Task description: Retype the data exactly. Spelling and punctuation stay as they are.

Source records:

|---|

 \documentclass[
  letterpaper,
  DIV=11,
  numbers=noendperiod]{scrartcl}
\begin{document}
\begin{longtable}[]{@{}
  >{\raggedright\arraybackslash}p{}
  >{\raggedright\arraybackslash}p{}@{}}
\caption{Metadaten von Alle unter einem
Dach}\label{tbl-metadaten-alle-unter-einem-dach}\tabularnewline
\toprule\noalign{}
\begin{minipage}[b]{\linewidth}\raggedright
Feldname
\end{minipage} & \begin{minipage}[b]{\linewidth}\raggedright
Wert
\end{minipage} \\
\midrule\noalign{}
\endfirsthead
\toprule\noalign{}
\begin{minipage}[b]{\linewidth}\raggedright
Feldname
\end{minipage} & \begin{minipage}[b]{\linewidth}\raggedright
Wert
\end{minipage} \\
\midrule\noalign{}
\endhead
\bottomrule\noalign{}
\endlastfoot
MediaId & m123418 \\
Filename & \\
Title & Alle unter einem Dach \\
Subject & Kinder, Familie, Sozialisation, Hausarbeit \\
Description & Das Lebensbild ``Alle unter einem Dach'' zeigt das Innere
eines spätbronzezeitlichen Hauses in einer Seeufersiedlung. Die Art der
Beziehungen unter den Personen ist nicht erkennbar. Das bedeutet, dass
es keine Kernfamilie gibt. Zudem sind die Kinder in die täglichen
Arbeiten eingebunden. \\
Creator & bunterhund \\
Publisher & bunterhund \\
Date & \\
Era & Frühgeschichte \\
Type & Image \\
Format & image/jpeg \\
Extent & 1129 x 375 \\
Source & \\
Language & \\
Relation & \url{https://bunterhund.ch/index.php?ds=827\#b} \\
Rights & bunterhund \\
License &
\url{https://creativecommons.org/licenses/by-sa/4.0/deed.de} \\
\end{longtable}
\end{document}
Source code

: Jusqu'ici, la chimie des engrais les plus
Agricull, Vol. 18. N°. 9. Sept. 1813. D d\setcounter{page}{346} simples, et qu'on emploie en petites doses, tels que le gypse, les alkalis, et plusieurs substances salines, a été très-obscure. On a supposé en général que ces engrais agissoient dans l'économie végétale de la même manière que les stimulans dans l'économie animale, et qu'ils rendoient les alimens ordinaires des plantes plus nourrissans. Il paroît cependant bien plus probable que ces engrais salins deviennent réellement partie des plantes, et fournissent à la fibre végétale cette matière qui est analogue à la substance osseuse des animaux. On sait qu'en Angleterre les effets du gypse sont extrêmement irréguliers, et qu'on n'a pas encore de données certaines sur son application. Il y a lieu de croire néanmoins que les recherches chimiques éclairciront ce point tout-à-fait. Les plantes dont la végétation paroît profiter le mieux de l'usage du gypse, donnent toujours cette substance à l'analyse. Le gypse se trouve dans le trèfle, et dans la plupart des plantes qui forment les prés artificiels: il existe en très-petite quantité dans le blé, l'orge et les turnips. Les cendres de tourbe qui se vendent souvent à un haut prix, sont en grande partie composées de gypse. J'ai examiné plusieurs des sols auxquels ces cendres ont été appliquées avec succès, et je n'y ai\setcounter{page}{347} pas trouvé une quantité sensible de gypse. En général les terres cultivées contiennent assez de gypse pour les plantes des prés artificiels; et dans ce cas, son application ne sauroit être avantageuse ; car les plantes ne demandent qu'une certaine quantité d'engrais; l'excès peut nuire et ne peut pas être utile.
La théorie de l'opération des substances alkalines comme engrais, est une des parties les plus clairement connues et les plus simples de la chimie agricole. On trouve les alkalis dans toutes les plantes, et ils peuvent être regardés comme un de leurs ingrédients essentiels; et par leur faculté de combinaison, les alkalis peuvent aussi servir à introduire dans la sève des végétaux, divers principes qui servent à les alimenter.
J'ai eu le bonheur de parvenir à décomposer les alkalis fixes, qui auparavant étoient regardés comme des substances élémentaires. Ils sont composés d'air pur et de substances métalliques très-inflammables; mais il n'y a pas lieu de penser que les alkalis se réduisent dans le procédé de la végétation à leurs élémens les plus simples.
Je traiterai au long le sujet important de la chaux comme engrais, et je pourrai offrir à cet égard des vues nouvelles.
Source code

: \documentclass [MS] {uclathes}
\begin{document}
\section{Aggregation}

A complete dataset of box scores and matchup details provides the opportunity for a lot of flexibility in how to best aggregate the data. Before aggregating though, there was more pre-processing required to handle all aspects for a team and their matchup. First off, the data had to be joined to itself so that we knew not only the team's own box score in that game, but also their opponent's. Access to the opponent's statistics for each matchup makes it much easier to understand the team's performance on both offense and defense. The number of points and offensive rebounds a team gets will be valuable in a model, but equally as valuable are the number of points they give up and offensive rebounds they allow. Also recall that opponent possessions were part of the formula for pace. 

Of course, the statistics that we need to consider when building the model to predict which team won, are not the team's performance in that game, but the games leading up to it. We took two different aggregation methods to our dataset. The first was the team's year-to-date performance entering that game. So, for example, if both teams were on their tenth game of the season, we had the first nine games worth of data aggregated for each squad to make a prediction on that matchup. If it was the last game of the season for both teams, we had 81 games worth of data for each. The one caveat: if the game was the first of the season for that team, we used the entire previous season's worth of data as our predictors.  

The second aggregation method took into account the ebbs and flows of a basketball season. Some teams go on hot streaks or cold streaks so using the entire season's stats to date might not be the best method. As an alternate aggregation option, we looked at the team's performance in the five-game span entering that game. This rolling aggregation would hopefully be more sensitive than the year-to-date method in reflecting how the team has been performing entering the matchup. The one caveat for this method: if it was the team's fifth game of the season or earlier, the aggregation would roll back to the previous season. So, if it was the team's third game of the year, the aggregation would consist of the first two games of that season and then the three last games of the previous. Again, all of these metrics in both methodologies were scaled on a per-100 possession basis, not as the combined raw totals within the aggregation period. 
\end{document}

|---|

Solution to this exercise:
 \documentclass[
  letterpaper,
  DIV=11,
  numbers=noendperiod]{scrartcl}
\begin{document}
\begin{longtable}[]{@{}
  >{\raggedright\arraybackslash}p{}
  >{\raggedright\arraybackslash}p{}@{}}
\caption{Metadaten von Alle unter einem
Dach}\label{tbl-metadaten-alle-unter-einem-dach}\tabularnewline
\toprule\noalign{}
\begin{minipage}[b]{\linewidth}\raggedright
Feldname
\end{minipage} & \begin{minipage}[b]{\linewidth}\raggedright
Wert
\end{minipage} \\
\midrule\noalign{}
\endfirsthead
\toprule\noalign{}
\begin{minipage}[b]{\linewidth}\raggedright
Feldname
\end{minipage} & \begin{minipage}[b]{\linewidth}\raggedright
Wert
\end{minipage} \\
\midrule\noalign{}
\endhead
\bottomrule\noalign{}
\endlastfoot
MediaId & m123418 \\
Filename & \\
Title & Alle unter einem Dach \\
Subject & Kinder, Familie, Sozialisation, Hausarbeit \\
Description & Das Lebensbild ``Alle unter einem Dach'' zeigt das Innere
eines spätbronzezeitlichen Hauses in einer Seeufersiedlung. Die Art der
Beziehungen unter den Personen ist nicht erkennbar. Das bedeutet, dass
es keine Kernfamilie gibt. Zudem sind die Kinder in die täglichen
Arbeiten eingebunden. \\
Creator & bunterhund \\
Publisher & bunterhund \\
Date & \\
Era & Frühgeschichte \\
Type & Image \\
Format & image/jpeg \\
Extent & 1129 x 375 \\
Source & \\
Language & \\
Relation & \url{https://bunterhund.ch/index.php?ds=827\#b} \\
Rights & bunterhund \\
License &
\url{https://creativecommons.org/licenses/by-sa/4.0/deed.de} \\
\end{longtable}
\end{document}
Source code

: Jusqu'ici, la chimie des engrais les plus
Agricull, Vol. 18. N°. 9. Sept. 1813. D d\setcounter{page}{346} simples, et qu'on emploie en petites doses, tels que le gypse, les alkalis, et plusieurs substances salines, a été très-obscure. On a supposé en général que ces engrais agissoient dans l'économie végétale de la même manière que les stimulans dans l'économie animale, et qu'ils rendoient les alimens ordinaires des plantes plus nourrissans. Il paroît cependant bien plus probable que ces engrais salins deviennent réellement partie des plantes, et fournissent à la fibre végétale cette matière qui est analogue à la substance osseuse des animaux. On sait qu'en Angleterre les effets du gypse sont extrêmement irréguliers, et qu'on n'a pas encore de données certaines sur son application. Il y a lieu de croire néanmoins que les recherches chimiques éclairciront ce point tout-à-fait. Les plantes dont la végétation paroît profiter le mieux de l'usage du gypse, donnent toujours cette substance à l'analyse. Le gypse se trouve dans le trèfle, et dans la plupart des plantes qui forment les prés artificiels: il existe en très-petite quantité dans le blé, l'orge et les turnips. Les cendres de tourbe qui se vendent souvent à un haut prix, sont en grande partie composées de gypse. J'ai examiné plusieurs des sols auxquels ces cendres ont été appliquées avec succès, et je n'y ai\setcounter{page}{347} pas trouvé une quantité sensible de gypse. En général les terres cultivées contiennent assez de gypse pour les plantes des prés artificiels; et dans ce cas, son application ne sauroit être avantageuse ; car les plantes ne demandent qu'une certaine quantité d'engrais; l'excès peut nuire et ne peut pas être utile.
La théorie de l'opération des substances alkalines comme engrais, est une des parties les plus clairement connues et les plus simples de la chimie agricole. On trouve les alkalis dans toutes les plantes, et ils peuvent être regardés comme un de leurs ingrédients essentiels; et par leur faculté de combinaison, les alkalis peuvent aussi servir à introduire dans la sève des végétaux, divers principes qui servent à les alimenter.
J'ai eu le bonheur de parvenir à décomposer les alkalis fixes, qui auparavant étoient regardés comme des substances élémentaires. Ils sont composés d'air pur et de substances métalliques très-inflammables; mais il n'y a pas lieu de penser que les alkalis se réduisent dans le procédé de la végétation à leurs élémens les plus simples.
Je traiterai au long le sujet important de la chaux comme engrais, et je pourrai offrir à cet égard des vues nouvelles.
Source code

: \documentclass [MS] {uclathes}
\begin{document}
\section{Aggregation}

A complete dataset of box scores and matchup details provides the opportunity for a lot of flexibility in how to best aggregate the data. Before aggregating though, there was more pre-processing required to handle all aspects for a team and their matchup. First off, the data had to be joined to itself so that we knew not only the team's own box score in that game, but also their opponent's. Access to the opponent's statistics for each matchup makes it much easier to understand the team's performance on both offense and defense. The number of points and offensive rebounds a team gets will be valuable in a model, but equally as valuable are the number of points they give up and offensive rebounds they allow. Also recall that opponent possessions were part of the formula for pace. 

Of course, the statistics that we need to consider when building the model to predict which team won, are not the team's performance in that game, but the games leading up to it. We took two different aggregation methods to our dataset. The first was the team's year-to-date performance entering that game. So, for example, if both teams were on their tenth game of the season, we had the first nine games worth of data aggregated for each squad to make a prediction on that matchup. If it was the last game of the season for both teams, we had 81 games worth of data for each. The one caveat: if the game was the first of the season for that team, we used the entire previous season's worth of data as our predictors.  

The second aggregation method took into account the ebbs and flows of a basketball season. Some teams go on hot streaks or cold streaks so using the entire season's stats to date might not be the best method. As an alternate aggregation option, we looked at the team's performance in the five-game span entering that game. This rolling aggregation would hopefully be more sensitive than the year-to-date method in reflecting how the team has been performing entering the matchup. The one caveat for this method: if it was the team's fifth game of the season or earlier, the aggregation would roll back to the previous season. So, if it was the team's third game of the year, the aggregation would consist of the first two games of that season and then the three last games of the previous. Again, all of these metrics in both methodologies were scaled on a per-100 possession basis, not as the combined raw totals within the aggregation period. 
\end{document}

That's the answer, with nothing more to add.